## What the task requires
Gather all lines in the data that hold the string "IIFE".
(Beginning of Record set)
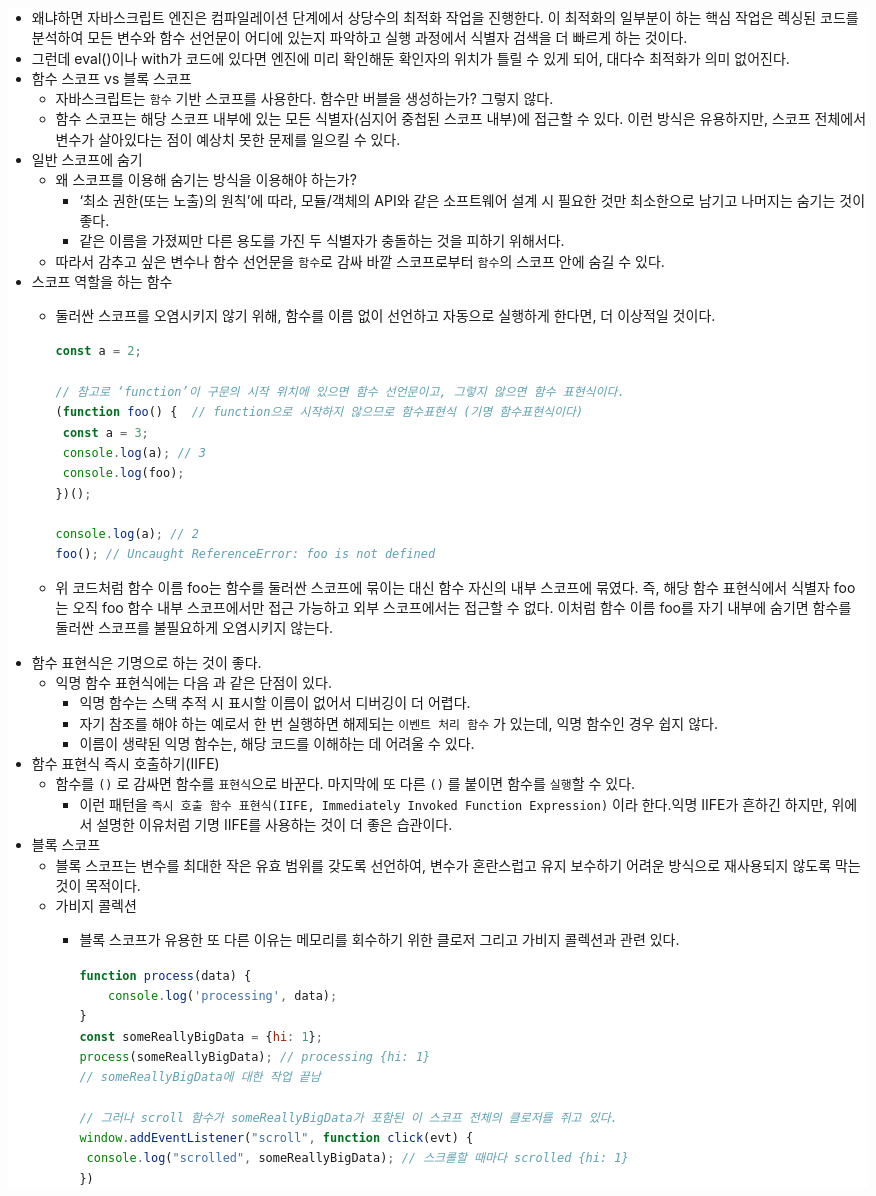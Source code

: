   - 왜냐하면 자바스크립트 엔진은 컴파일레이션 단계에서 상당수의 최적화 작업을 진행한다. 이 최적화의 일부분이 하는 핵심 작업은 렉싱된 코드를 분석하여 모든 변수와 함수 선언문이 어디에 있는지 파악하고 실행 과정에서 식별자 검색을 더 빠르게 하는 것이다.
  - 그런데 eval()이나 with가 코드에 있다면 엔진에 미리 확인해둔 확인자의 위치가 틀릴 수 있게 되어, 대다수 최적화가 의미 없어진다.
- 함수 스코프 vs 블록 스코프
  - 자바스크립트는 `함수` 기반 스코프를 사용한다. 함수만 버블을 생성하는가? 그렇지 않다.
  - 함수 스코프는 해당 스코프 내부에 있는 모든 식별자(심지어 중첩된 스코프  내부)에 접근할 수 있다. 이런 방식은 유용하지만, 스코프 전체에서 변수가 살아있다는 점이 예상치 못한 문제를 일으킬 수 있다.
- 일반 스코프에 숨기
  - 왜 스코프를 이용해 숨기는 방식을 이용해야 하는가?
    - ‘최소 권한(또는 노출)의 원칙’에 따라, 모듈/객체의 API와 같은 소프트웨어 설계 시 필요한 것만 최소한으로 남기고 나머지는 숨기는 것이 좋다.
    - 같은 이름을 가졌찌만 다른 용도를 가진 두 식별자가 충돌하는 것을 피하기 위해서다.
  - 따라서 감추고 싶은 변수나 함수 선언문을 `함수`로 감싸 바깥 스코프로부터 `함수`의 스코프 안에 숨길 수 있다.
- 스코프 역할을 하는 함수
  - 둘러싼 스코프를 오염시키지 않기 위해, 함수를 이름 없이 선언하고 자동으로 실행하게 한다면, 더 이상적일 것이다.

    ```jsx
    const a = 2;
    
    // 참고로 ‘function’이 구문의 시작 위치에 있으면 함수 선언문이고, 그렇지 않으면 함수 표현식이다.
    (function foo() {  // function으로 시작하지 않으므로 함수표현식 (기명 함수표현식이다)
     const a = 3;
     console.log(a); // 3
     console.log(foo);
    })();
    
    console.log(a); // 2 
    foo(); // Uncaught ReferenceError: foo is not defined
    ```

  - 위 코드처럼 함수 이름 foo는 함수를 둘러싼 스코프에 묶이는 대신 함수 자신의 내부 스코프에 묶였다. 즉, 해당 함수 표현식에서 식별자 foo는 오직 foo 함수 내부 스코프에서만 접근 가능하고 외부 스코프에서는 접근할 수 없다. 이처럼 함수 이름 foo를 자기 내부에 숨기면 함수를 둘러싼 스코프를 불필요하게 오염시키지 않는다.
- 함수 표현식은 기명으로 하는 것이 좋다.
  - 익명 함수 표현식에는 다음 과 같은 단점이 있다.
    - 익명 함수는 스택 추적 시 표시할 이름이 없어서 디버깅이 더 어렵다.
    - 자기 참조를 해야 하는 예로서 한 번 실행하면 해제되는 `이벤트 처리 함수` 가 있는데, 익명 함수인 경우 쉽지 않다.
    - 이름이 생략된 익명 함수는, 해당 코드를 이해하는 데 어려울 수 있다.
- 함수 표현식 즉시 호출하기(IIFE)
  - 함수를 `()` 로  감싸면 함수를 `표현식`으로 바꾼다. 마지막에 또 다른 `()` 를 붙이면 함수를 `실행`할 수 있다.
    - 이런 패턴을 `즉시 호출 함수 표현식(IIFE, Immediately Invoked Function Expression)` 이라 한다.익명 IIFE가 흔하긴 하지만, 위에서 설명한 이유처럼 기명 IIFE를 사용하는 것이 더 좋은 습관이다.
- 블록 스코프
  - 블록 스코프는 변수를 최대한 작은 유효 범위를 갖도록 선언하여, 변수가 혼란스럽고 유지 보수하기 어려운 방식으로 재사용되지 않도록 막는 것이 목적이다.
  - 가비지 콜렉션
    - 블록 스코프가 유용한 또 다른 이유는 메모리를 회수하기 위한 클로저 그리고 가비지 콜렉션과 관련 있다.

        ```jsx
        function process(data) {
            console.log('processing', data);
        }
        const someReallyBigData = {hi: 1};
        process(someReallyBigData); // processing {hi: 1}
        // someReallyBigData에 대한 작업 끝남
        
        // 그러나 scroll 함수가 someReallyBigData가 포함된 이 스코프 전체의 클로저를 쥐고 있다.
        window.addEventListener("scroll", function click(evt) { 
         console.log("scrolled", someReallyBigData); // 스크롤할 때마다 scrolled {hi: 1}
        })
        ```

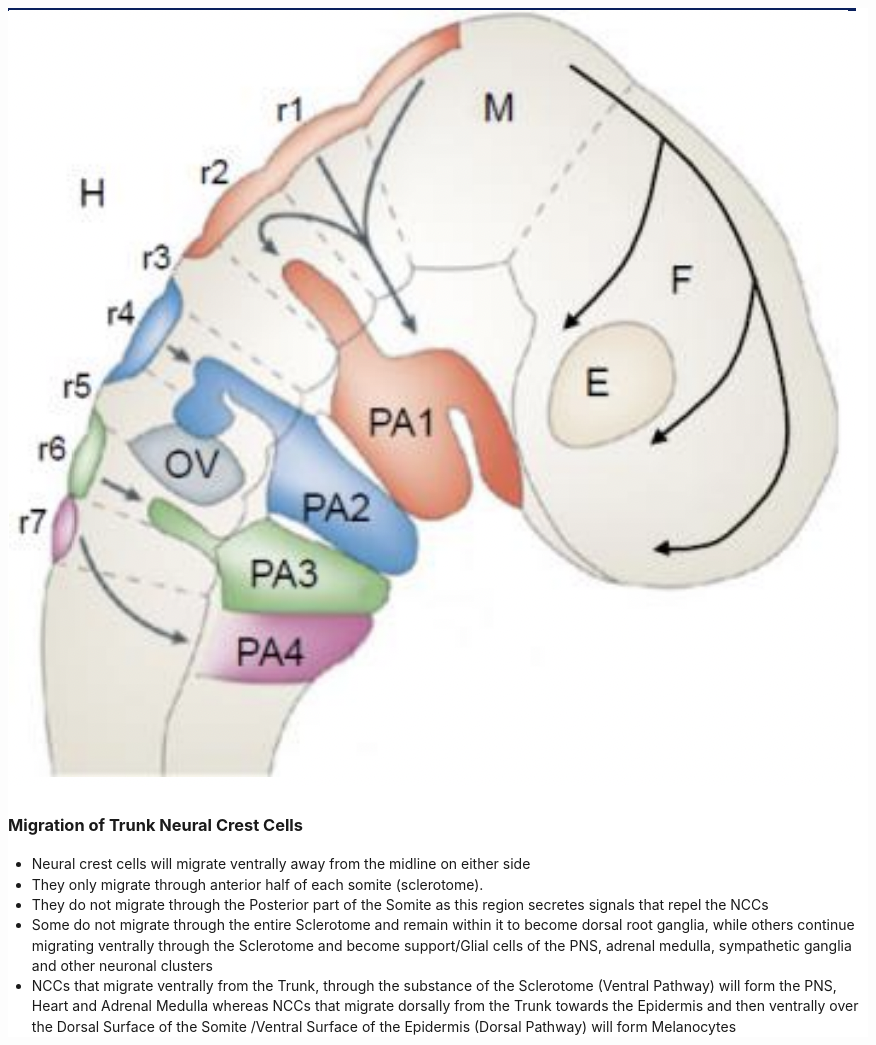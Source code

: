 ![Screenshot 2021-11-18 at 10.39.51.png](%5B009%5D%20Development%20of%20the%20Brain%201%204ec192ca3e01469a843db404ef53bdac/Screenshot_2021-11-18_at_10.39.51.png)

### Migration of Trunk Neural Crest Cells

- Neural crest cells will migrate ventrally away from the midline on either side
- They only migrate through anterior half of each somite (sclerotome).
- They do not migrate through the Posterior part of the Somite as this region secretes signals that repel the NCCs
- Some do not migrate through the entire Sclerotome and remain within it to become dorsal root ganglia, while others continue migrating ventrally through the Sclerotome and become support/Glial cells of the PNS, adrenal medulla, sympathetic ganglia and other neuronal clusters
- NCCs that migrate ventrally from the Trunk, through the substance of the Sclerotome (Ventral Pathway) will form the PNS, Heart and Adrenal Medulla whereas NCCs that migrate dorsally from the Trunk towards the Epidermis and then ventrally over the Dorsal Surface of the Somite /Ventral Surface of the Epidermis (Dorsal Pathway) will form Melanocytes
(End of Record set)
## Response
- 함수 표현식 즉시 호출하기(IIFE)
    - 이런 패턴을 `즉시 호출 함수 표현식(IIFE, Immediately Invoked Function Expression)` 이라 한다.익명 IIFE가 흔하긴 하지만, 위에서 설명한 이유처럼 기명 IIFE를 사용하는 것이 더 좋은 습관이다.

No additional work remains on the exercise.